Des milliers de personnes aujourd’hui sont détenues au secret, n’ont pas accès à leur avocat ou la possibilité de communiquer avec leurs proches. Certaines d’entre elles ignorent ce dont elles sont accusées. Il est primordial que des organismes indépendants puissent évaluer la situation.
Amnesty International demande au Comité européen pour la prévention de la torture (CPT) d’effectuer d’urgence une mission en Turquie. Nous vous demandons de coopérer avec le CPT.

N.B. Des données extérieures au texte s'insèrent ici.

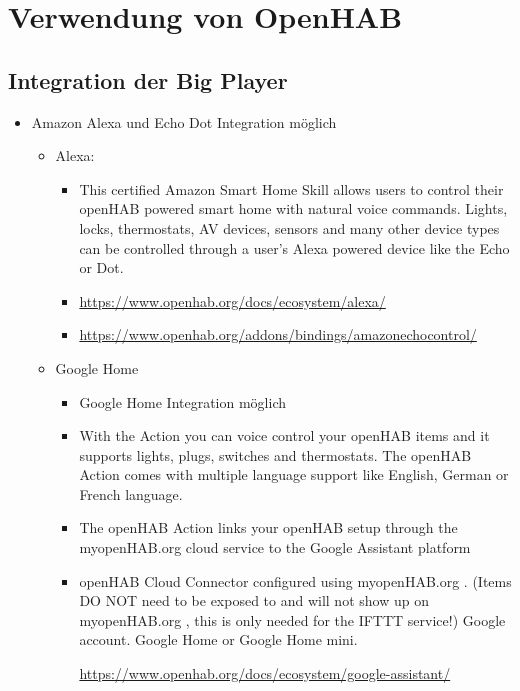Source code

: \section{Verwendung von OpenHAB}
\subsection{Integration der Big Player}
\begin{itemize}
	\item Amazon Alexa und Echo Dot Integration möglich
	\begin{itemize}
		\item Alexa:
		\begin{itemize}
			\item This certified Amazon Smart Home Skill allows users to control their openHAB powered smart home with natural voice commands. Lights, locks, thermostats, AV devices, sensors and many other device types can be controlled through a user's Alexa powered device like the Echo or Dot.
			\item \url{https://www.openhab.org/docs/ecosystem/alexa/}
			\item \url{https://www.openhab.org/addons/bindings/amazonechocontrol/}
		\end{itemize} 
		\item Google Home
		\begin{itemize}
			\item Google Home Integration möglich
			\item With the Action you can voice control your openHAB items and it supports lights, plugs, switches and thermostats. The openHAB Action comes with multiple language support like English, German or French language.
			\item The openHAB Action links your openHAB setup through the myopenHAB.org cloud service to the Google Assistant platform
			\item openHAB Cloud Connector configured using myopenHAB.org . (Items DO NOT need to be exposed to and will not show up on myopenHAB.org
			, this is only needed for the IFTTT service!)
			Google account.
			Google Home or Google Home mini.
			
			\url{https://www.openhab.org/docs/ecosystem/google-assistant/}
		\end{itemize} 
	\end{itemize}
	
\end{itemize}

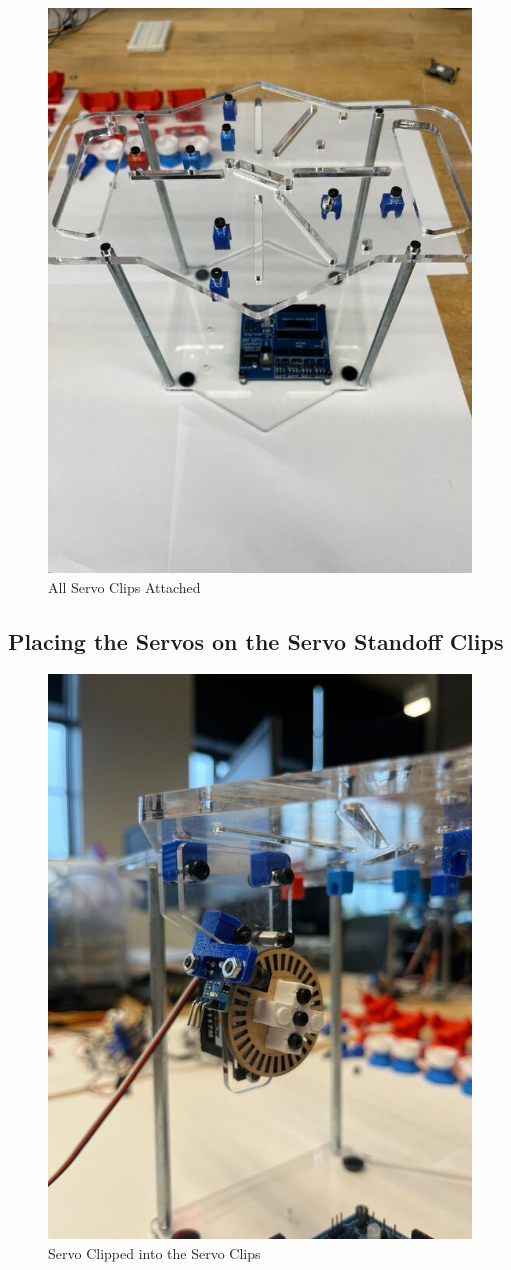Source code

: \documentclass{article}
\begin{document}
\begin{figure}[H]
    \centering
    \includegraphics[width=0.5\linewidth]{PCBImages/StandoffClips/standoff_clips_7.jpg}
    \caption{All Servo Clips Attached}
    \label{fig:all_servo_clips_attached}
\end{figure}
\subsection{Placing the Servos on the Servo Standoff Clips}
\begin{figure}[H]
    \centering
    \includegraphics[width=0.5\linewidth]{PCBImages/AttachingServos/attaching_servos_1.jpg}
    \caption{Servo Clipped into the Servo Clips}
    \label{fig:servo_clipped_into_clips}
\end{figure}
\end{document}
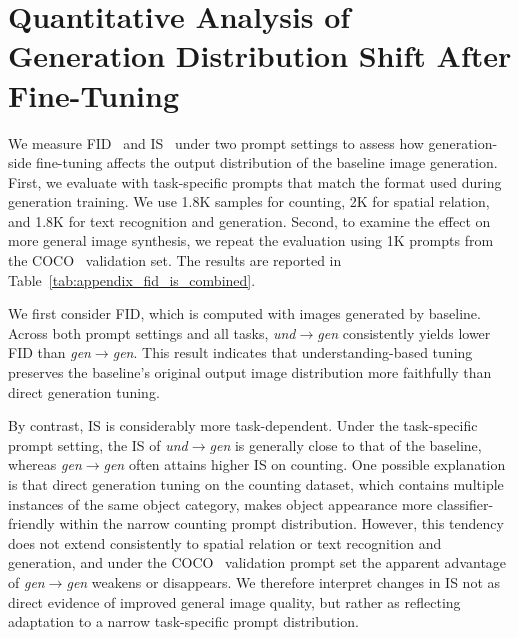 % 

\clearpage
\section{Quantitative Analysis of Generation Distribution Shift After Fine-Tuning}

\label{sec:appendix_gen_results}
\vspace{-20pt}

\vspace{-20pt}

We measure FID~\cite{heusel2017fid} and IS~\cite{salimans2016isscore} under two prompt settings to assess how generation-side fine-tuning affects the output distribution of the baseline image generation. First, we evaluate with task-specific prompts that match the format used during generation training. We use 1.8K samples for counting, 2K for spatial relation, and 1.8K for text recognition and generation. Second, to examine the effect on more general image synthesis, we repeat the evaluation using 1K prompts from the COCO~\cite{lin2014coco} validation set. The results are reported in Table~\ref{tab:appendix_fid_is_combined}.

We first consider FID, which is computed with images generated by baseline. Across both prompt settings and all tasks, \textit{und}$\rightarrow$\textit{gen} consistently yields lower FID than \textit{gen}$\rightarrow$\textit{gen}. This result indicates that understanding-based tuning preserves the baseline's original output image distribution more faithfully than direct generation tuning.

By contrast, IS is considerably more task-dependent. Under the task-specific prompt setting, the IS of \textit{und}$\rightarrow$\textit{gen} is generally close to that of the baseline, whereas \textit{gen}$\rightarrow$\textit{gen} often attains higher IS on counting. One possible explanation is that direct generation tuning on the counting dataset, which contains multiple instances of the same object category, makes object appearance more classifier-friendly within the narrow counting prompt distribution. However, this tendency does not extend consistently to spatial relation or text recognition and generation, and under the COCO~\cite{lin2014coco} validation prompt set the apparent advantage of \textit{gen}$\rightarrow$\textit{gen} weakens or disappears. We therefore interpret changes in IS not as direct evidence of improved general image quality, but rather as reflecting adaptation to a narrow task-specific prompt distribution. 

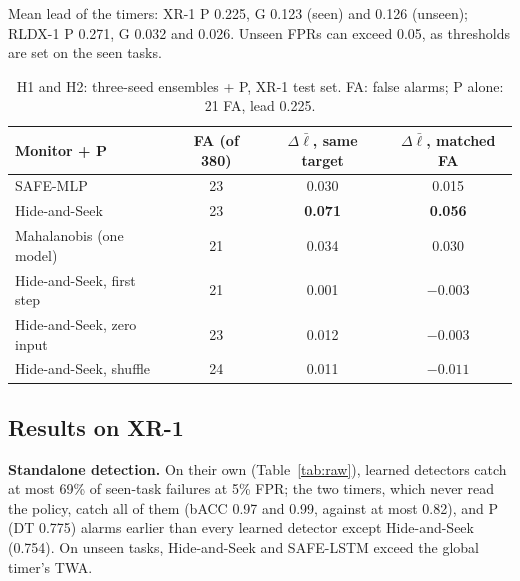 \documentclass[conference]{IEEEtran}
\begin{document}
\begin{table}[t]
\vspace{1pt}
\parbox{\columnwidth}{\scriptsize Mean lead of the timers: XR-1 P 0.225, G 0.123 (seen) and 0.126
(unseen); RLDX-1 P 0.271, G 0.032 and 0.026. Unseen FPRs can exceed 0.05, as thresholds are set
on the seen tasks.}
\vspace{-8pt}
\end{table}

\begin{table}[t]
\centering
\caption{H1 and H2: three-seed ensembles + P, XR-1 test set. FA: false alarms; P alone: 21
FA, lead 0.225.}
\label{tab:h1}
\scriptsize
\setlength{\tabcolsep}{3pt}
\begin{tabular*}{\columnwidth}{@{\extracolsep{\fill}}lccc@{}}
\toprule
Monitor + P & FA (of 380) & $\Delta\bar\ell$, same target & $\Delta\bar\ell$, matched FA \\
\midrule
SAFE-MLP & 23 & 0.030 & 0.015 \\
Hide-and-Seek & 23 & \textbf{0.071} & \textbf{0.056} \\
Mahalanobis (one model) & 21 & 0.034 & 0.030 \\
\midrule
Hide-and-Seek, first step & 21 & 0.001 & $-0.003$ \\
Hide-and-Seek, zero input & 23 & 0.012 & $-0.003$ \\
Hide-and-Seek, shuffle & 24 & 0.011 & $-0.011$ \\
\bottomrule
\end{tabular*}
\vspace{-8pt}
\end{table}

\subsection{Results on XR-1}

\textbf{Standalone detection.} On their own (Table~\ref{tab:raw}), learned detectors catch at most 69\% of seen-task failures
at 5\% FPR; the two timers, which never read the policy, catch all of them (bACC 0.97 and 0.99,
against at most 0.82), and P (DT 0.775) alarms earlier than every learned detector except
Hide-and-Seek (0.754). On unseen tasks, Hide-and-Seek and SAFE-LSTM exceed the global timer's TWA.
\end{document}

Il est primordial Monsieur l’Ambassadeur que le Président Erdogan renforce le respect de l’état de droit et des droits humains. Nous apprécierions donc que vous lui transmettiez nos recommandations, à savoir :

• Les autorités turques doivent respecter les droits humains et remettre en liberté les personnes contre lesquelles il n’existe aucune preuve de participation au Coup d’Etat et garantir les procès équitables

• L’interdiction de la torture est absolue et ne doit faire l’objet d’aucun compromis, ni être suspendue. Tous les détenus (15000 personnes arrêtées) doivent avoir accès à leur avocat et leurs proches dans les lieux de détention

• L’état d’urgence ne doit pas être utilisé comme prétexte pour réprimer les opinions dissidentes et pour mener des purges au sein de la société civile, des medias, de la justice, de l’éducation et d’autres secteurs de la société

• Censurer les médias (131 medias fermés), arrêter des journalistes (89 mandats d’arrêts, plus de 40 arrêtés), parce qu’ils ont critiqué la politique du gouvernement est illégal même sous l’état d’urgence

• Les travailleurs doivent pouvoir remettre en cause leur suspension ou licenciement (45000 fonctionnaires limogés ou suspendus, y compris des juges et procureurs) au travers de procédures équitables et transparentes

Pour terminer, Monsieur l’Ambassadeur, sachez que nous restons à votre entière disposition pour discuter plus amplement de la situation catastrophique des droits humains en Turquie.